- _Action item_
Go through the data and say how many lines include the string "Ahmed"; return only the figure.

Plain-text document sources:
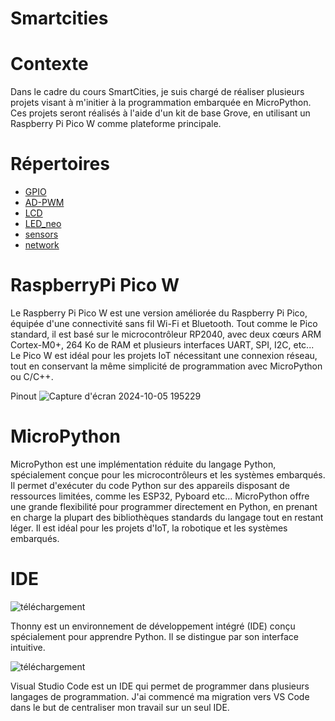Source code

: # Smartcities
# Contexte

Dans le cadre du cours SmartCities, je suis chargé de réaliser plusieurs projets visant à m'initier à la programmation embarquée en MicroPython.
Ces projets seront réalisés à l'aide d'un kit de base Grove, en utilisant un Raspberry Pi Pico W comme plateforme principale.

# Répertoires

- [GPIO](https://github.com/Ahmed-al-z/Smartcities/tree/main/GPIO)
- [AD-PWM](https://github.com/Ahmed-al-z/Smartcities/tree/main/AD-PWM)
- [LCD](https://github.com/Ahmed-al-z/Smartcities/tree/main/LCD)
- [LED_neo](https://github.com/Ahmed-al-z/Smartcities/tree/main/LED_neo)
- [sensors](https://github.com/Ahmed-al-z/Smartcities/tree/main/sensors)
- [network](https://github.com/Ahmed-al-z/Smartcities/tree/main/network)

# RaspberryPi Pico W

Le Raspberry Pi Pico W est une version améliorée du Raspberry Pi Pico, équipée d'une connectivité sans fil Wi-Fi et Bluetooth. Tout comme le Pico standard, il est basé sur le microcontrôleur RP2040, avec deux cœurs ARM Cortex-M0+, 264 Ko de RAM et plusieurs interfaces UART, SPI, I2C, etc... Le Pico W est idéal pour les projets IoT nécessitant une connexion réseau, tout en conservant la même simplicité de programmation avec MicroPython ou C/C++.


Pinout
![Capture d'écran 2024-10-05 195229](https://github.com/user-attachments/assets/2a0d8cce-9a46-4b00-b57e-4c0b9782aa5a)


# MicroPython

MicroPython est une implémentation réduite du langage Python, spécialement conçue pour les microcontrôleurs et les systèmes embarqués. Il permet d'exécuter du code Python sur des appareils disposant de ressources limitées, comme les ESP32, Pyboard etc... MicroPython offre une grande flexibilité pour programmer directement en Python, en prenant en charge la plupart des bibliothèques standards du langage tout en restant léger. Il est idéal pour les projets d'IoT, la robotique et les systèmes embarqués.

# IDE

![téléchargement](https://github.com/user-attachments/assets/03055c78-8723-43f6-add2-5812baa0aed8)

Thonny est un environnement de développement intégré (IDE) conçu spécialement pour apprendre Python. Il se distingue par son interface intuitive.

![téléchargement](https://github.com/user-attachments/assets/301c3aa0-1f83-4012-a891-c3d70a85288b)

Visual Studio Code est un IDE qui permet de programmer dans plusieurs langages de programmation. J'ai commencé ma migration vers VS Code dans le but de centraliser mon travail sur un seul IDE.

- _Task output_
6